De son côté, le cabinet du ministère des Sports temporise. "Au-delà de cette procédure longue et à l'issue qui doit être sécurisée juridiquement, les sanctions individuelles fermes plutôt que des sanctions collectives sont à privilégier", a-t-il indiqué.
On fait le point avec Mathieu Zagrodzki, politologue et membre de l'Instance Nationale du Supportérisme, rattaché au ministère des Sports.
Pourquoi cette menace de dissolution indigne autant ?
Alors ce n'est pas une réaction étonnante. En 2008, quand le groupe de supporters du Paris Saint-Germain a été dissous, les Boulogne Boys, ç'avait quand même fait beaucoup parler. Il avait été estimé que dissoudre une association, c'est perdre des interlocuteurs, parce que les membres vont continuer de venir au stade, mais sans être organisés. Cependant, dans le cas la Brigade Loire, ce qui est critiqué, c'est qu'il s'agit d'une solution de facilité qui ne va pas pour autant régler les problèmes.

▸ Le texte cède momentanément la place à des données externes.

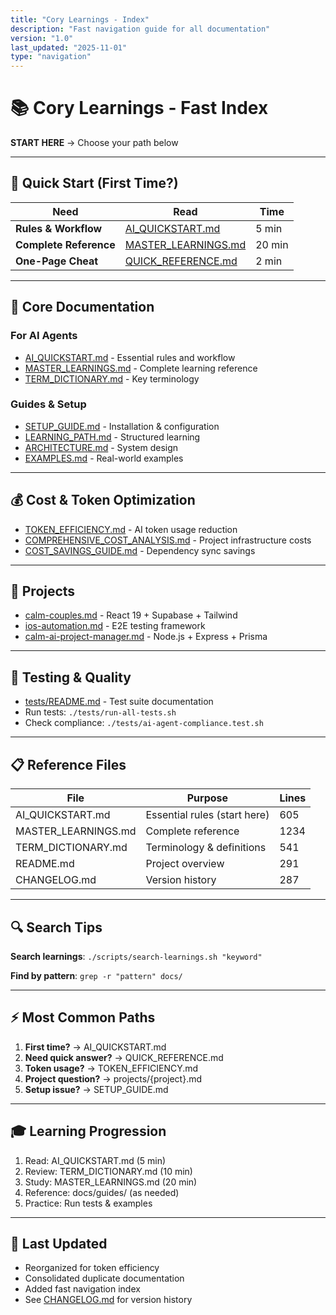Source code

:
 ```yaml
---
title: "Cory Learnings - Index"
description: "Fast navigation guide for all documentation"
version: "1.0"
last_updated: "2025-11-01"
type: "navigation"
---
```


# 📚 Cory Learnings - Fast Index

**START HERE** → Choose your path below

---

## 🚀 Quick Start (First Time?)

| Need | Read | Time |
|------|------|------|
| **Rules & Workflow** | [AI_QUICKSTART.md](AI_QUICKSTART.md) | 5 min |
| **Complete Reference** | [MASTER_LEARNINGS.md](MASTER_LEARNINGS.md) | 20 min |
| **One-Page Cheat** | [QUICK_REFERENCE.md](docs/guides/QUICK_REFERENCE.md) | 2 min |

---

## 📖 Core Documentation

### For AI Agents
- [AI_QUICKSTART.md](AI_QUICKSTART.md) - Essential rules and workflow
- [MASTER_LEARNINGS.md](MASTER_LEARNINGS.md) - Complete learning reference
- [TERM_DICTIONARY.md](TERM_DICTIONARY.md) - Key terminology

### Guides & Setup
- [SETUP_GUIDE.md](docs/guides/SETUP_GUIDE.md) - Installation & configuration
- [LEARNING_PATH.md](docs/guides/LEARNING_PATH.md) - Structured learning
- [ARCHITECTURE.md](docs/guides/ARCHITECTURE.md) - System design
- [EXAMPLES.md](docs/guides/EXAMPLES.md) - Real-world examples

---

## 💰 Cost & Token Optimization

- [TOKEN_EFFICIENCY.md](docs/cost-optimization/TOKEN_EFFICIENCY.md) - AI token usage reduction
- [COMPREHENSIVE_COST_ANALYSIS.md](docs/cost-optimization/COMPREHENSIVE_COST_ANALYSIS.md) - Project infrastructure costs
- [COST_SAVINGS_GUIDE.md](docs/cost-optimization/COST_SAVINGS_GUIDE.md) - Dependency sync savings

---

## 🎯 Projects

- [calm-couples.md](projects/calm-couples.md) - React 19 + Supabase + Tailwind
- [ios-automation.md](projects/ios-automation.md) - E2E testing framework
- [calm-ai-project-manager.md](projects/calm-ai-project-manager.md) - Node.js + Express + Prisma

---

## 🧪 Testing & Quality

- [tests/README.md](tests/README.md) - Test suite documentation
- Run tests: `./tests/run-all-tests.sh`
- Check compliance: `./tests/ai-agent-compliance.test.sh`

---

## 📋 Reference Files

| File | Purpose | Lines |
|------|---------|-------|
| AI_QUICKSTART.md | Essential rules (start here) | 605 |
| MASTER_LEARNINGS.md | Complete reference | 1234 |
| TERM_DICTIONARY.md | Terminology & definitions | 541 |
| README.md | Project overview | 291 |
| CHANGELOG.md | Version history | 287 |

---

## 🔍 Search Tips

**Search learnings**: `./scripts/search-learnings.sh "keyword"`

**Find by pattern**: `grep -r "pattern" docs/`

---

## ⚡ Most Common Paths

1. **First time?** → AI_QUICKSTART.md
2. **Need quick answer?** → QUICK_REFERENCE.md
3. **Token usage?** → TOKEN_EFFICIENCY.md
4. **Project question?** → projects/{project}.md
5. **Setup issue?** → SETUP_GUIDE.md

---

## 🎓 Learning Progression

1. Read: AI_QUICKSTART.md (5 min)
2. Review: TERM_DICTIONARY.md (10 min)
3. Study: MASTER_LEARNINGS.md (20 min)
4. Reference: docs/guides/ (as needed)
5. Practice: Run tests & examples

---

## 📝 Last Updated

- Reorganized for token efficiency
- Consolidated duplicate documentation
- Added fast navigation index
- See [CHANGELOG.md](CHANGELOG.md) for version history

Cette dissolution est-elle justifiée ?
Cela dépend comment on se positionne. D'une part, on peut estimer que c'est quelque chose d'inefficace et d'injuste. Inefficace parce que ça ne va pas empêcher les gens de se regrouper. Injuste parce que vous infligez une sanction collective là où ce sont quelques individus qui ont agi. D'autre part, là, c'est l'avis des pouvoirs publics, si vous regardez les précédentes quinze dernières années en la matière, il y a une certaine logique dans le fait que la Brigade Loire soit dissoute. De mon côté, je suis toujours contre les sanctions collectives. J'estime qu'on vit dans une démocratie libérale où le principe juridique fondamental, c'est la sanction individuelle : vous ne payez pas pour ce qu'ont fait les autres. Et donc, en termes moral et philosophique, les sanctions collectives sont extrêmement contestables. Mais aussi en termes de ressenti pour les personnes en question, il y a quand même un très fort sentiment d'injustice. C'est-à-dire que vous créez aussi du ressentiment chez les gens qui en sont victimes, ce qui, par extension, va éroder la confiance dans l'autorité publique.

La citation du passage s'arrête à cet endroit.